Episódios recentes da aventura do Judiciário brasileiro me deixaram em uma situação complicada. Como professora de Teoria Geral do Processo, responsável por debater com alunas e alunos sobre os princípios que regem o direito processual, vislumbrei a violação de diversos desses princípios de uma só vez, em um domingo, em um intervalo de praticamente uma hora.
É difícil lecionar quando a prática destoa absolutamente da teoria. Quando os fundamentos do Direito são apenas discussões tidas em sala de aula que, no "mundo real" da justiça, não representam muita coisa. Discurso vazio. A sensação de que "nada faz sentido" me abateu neste último domingo, a sensação de que o ruído entre o "real" e o "ideal" está cada vez maior me fez refletir sobre o que estamos fazendo com alguns valores mais importantes do nosso Estado de Direito.
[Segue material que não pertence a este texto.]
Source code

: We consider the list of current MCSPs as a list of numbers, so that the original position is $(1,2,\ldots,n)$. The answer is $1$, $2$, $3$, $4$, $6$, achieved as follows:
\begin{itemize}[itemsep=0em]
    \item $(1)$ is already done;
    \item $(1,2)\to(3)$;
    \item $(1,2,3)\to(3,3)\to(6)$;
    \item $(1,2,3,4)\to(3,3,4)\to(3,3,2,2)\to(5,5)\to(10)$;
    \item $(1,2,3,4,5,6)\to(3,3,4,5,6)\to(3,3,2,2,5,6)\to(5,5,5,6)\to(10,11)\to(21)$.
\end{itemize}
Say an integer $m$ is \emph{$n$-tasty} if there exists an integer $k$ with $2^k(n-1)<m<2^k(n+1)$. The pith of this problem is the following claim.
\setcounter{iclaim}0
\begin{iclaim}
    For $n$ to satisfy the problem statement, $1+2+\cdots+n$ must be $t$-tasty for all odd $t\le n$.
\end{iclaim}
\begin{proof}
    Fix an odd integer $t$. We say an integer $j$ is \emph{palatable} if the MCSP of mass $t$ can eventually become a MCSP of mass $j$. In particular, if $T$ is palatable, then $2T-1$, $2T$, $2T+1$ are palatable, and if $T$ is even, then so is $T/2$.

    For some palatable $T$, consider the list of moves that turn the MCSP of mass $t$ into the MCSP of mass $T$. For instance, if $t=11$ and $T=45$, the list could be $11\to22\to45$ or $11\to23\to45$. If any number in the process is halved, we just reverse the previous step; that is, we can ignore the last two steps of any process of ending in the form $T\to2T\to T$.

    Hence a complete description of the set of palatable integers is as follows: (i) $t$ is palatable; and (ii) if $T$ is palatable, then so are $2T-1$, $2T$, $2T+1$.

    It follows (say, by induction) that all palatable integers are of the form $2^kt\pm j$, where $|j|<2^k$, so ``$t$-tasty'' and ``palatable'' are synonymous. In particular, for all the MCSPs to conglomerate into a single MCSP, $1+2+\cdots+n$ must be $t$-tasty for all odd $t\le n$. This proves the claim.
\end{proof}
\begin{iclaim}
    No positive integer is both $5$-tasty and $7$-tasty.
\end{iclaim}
Decidi, em razão da complexidade da situação, fazer algumas postagens sobre o imbróglio "solta Lula, prende Lula" que faz-me sentir compaixão por professores de História em um futuro próximo - pois, dos professores de Direito, tenho é muita pena, mesmo, já que somos nós que enfrentamos diretamente essa celeuma.
Começo com o começo. Uma defesa que, estrategicamente, decidiu interpor um pedido de habeas corpus, baseado em fato supostamente novo, em um plantão judiciário cujo julgador era muito provavelmente, quase certamente, favorável à tese do peticionário.
Lula teve diversos habeas corpus negados, tanto pelo TRF, quanto pelos STJ[1] e STF. Há mais de uma tese, já levantadas por seus advogados, sendo discutidas em juízo, ou para serem discutidas, em julgamentos que estão desafiando as probabilidades processuais brasileiras. O pedido feito neste domingo, 08/07, tinha de "novo" a situação de que Lula é pré-candidato à presidência nas próximas eleições [2].
Buscando informações no site do TRF4 sobre o plantão judiciário, encontramo-no regulamentado pela Resolução 127 de 2017, que avença a hipótese de competência do plantão em casos de habeas corpus em que a autoridade coatora esteja também sob competência do TRF4 [3].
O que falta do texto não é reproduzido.